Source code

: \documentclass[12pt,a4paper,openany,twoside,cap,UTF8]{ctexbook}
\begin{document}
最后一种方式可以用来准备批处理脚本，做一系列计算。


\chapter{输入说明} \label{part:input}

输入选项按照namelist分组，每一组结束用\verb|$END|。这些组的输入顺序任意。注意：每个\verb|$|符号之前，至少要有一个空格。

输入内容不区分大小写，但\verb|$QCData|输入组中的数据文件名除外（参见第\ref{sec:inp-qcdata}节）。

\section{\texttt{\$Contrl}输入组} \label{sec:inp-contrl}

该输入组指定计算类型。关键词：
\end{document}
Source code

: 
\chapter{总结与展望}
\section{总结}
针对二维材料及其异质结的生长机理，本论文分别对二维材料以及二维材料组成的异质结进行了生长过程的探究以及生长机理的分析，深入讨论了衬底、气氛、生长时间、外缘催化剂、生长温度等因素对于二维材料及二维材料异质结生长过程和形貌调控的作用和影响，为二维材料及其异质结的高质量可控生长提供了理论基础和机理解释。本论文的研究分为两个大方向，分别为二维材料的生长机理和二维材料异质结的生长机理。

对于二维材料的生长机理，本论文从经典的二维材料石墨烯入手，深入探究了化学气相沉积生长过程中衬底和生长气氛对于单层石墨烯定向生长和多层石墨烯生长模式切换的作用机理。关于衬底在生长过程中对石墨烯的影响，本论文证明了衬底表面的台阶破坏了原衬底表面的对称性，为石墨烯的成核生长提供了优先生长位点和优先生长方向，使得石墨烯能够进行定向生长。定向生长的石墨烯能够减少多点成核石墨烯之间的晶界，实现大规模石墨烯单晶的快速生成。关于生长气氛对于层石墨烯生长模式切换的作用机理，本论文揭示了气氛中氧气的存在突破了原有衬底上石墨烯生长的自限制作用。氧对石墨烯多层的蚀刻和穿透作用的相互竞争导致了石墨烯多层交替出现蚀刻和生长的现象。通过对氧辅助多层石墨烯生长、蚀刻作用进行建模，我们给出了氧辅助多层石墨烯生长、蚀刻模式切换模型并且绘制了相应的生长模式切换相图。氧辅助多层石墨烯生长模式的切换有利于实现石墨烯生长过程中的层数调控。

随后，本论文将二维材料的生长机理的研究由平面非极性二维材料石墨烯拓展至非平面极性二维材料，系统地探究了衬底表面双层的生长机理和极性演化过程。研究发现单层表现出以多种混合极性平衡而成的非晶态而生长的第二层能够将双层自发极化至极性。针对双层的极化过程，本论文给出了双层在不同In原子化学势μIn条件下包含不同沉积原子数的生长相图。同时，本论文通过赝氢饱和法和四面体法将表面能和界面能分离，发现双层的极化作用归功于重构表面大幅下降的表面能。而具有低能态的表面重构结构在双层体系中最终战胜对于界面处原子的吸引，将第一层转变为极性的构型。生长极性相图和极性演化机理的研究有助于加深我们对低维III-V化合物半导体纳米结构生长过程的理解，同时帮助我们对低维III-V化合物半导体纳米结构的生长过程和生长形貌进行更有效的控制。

---+---

Work task: The answer should be exactly the lines from the one that contains "输入内容不区分大小写，但\v" through the end of the entries, both ends included, and nothing besides.

Output below:
输入内容不区分大小写，但\verb|$QCData|输入组中的数据文件名除外（参见第\ref{sec:inp-qcdata}节）。

\section{\texttt{\$Contrl}输入组} \label{sec:inp-contrl}

该输入组指定计算类型。关键词：
\end{document}
Source code

: 
\chapter{总结与展望}
\section{总结}
针对二维材料及其异质结的生长机理，本论文分别对二维材料以及二维材料组成的异质结进行了生长过程的探究以及生长机理的分析，深入讨论了衬底、气氛、生长时间、外缘催化剂、生长温度等因素对于二维材料及二维材料异质结生长过程和形貌调控的作用和影响，为二维材料及其异质结的高质量可控生长提供了理论基础和机理解释。本论文的研究分为两个大方向，分别为二维材料的生长机理和二维材料异质结的生长机理。

对于二维材料的生长机理，本论文从经典的二维材料石墨烯入手，深入探究了化学气相沉积生长过程中衬底和生长气氛对于单层石墨烯定向生长和多层石墨烯生长模式切换的作用机理。关于衬底在生长过程中对石墨烯的影响，本论文证明了衬底表面的台阶破坏了原衬底表面的对称性，为石墨烯的成核生长提供了优先生长位点和优先生长方向，使得石墨烯能够进行定向生长。定向生长的石墨烯能够减少多点成核石墨烯之间的晶界，实现大规模石墨烯单晶的快速生成。关于生长气氛对于层石墨烯生长模式切换的作用机理，本论文揭示了气氛中氧气的存在突破了原有衬底上石墨烯生长的自限制作用。氧对石墨烯多层的蚀刻和穿透作用的相互竞争导致了石墨烯多层交替出现蚀刻和生长的现象。通过对氧辅助多层石墨烯生长、蚀刻作用进行建模，我们给出了氧辅助多层石墨烯生长、蚀刻模式切换模型并且绘制了相应的生长模式切换相图。氧辅助多层石墨烯生长模式的切换有利于实现石墨烯生长过程中的层数调控。

随后，本论文将二维材料的生长机理的研究由平面非极性二维材料石墨烯拓展至非平面极性二维材料，系统地探究了衬底表面双层的生长机理和极性演化过程。研究发现单层表现出以多种混合极性平衡而成的非晶态而生长的第二层能够将双层自发极化至极性。针对双层的极化过程，本论文给出了双层在不同In原子化学势μIn条件下包含不同沉积原子数的生长相图。同时，本论文通过赝氢饱和法和四面体法将表面能和界面能分离，发现双层的极化作用归功于重构表面大幅下降的表面能。而具有低能态的表面重构结构在双层体系中最终战胜对于界面处原子的吸引，将第一层转变为极性的构型。生长极性相图和极性演化机理的研究有助于加深我们对低维III-V化合物半导体纳米结构生长过程的理解，同时帮助我们对低维III-V化合物半导体纳米结构的生长过程和生长形貌进行更有效的控制。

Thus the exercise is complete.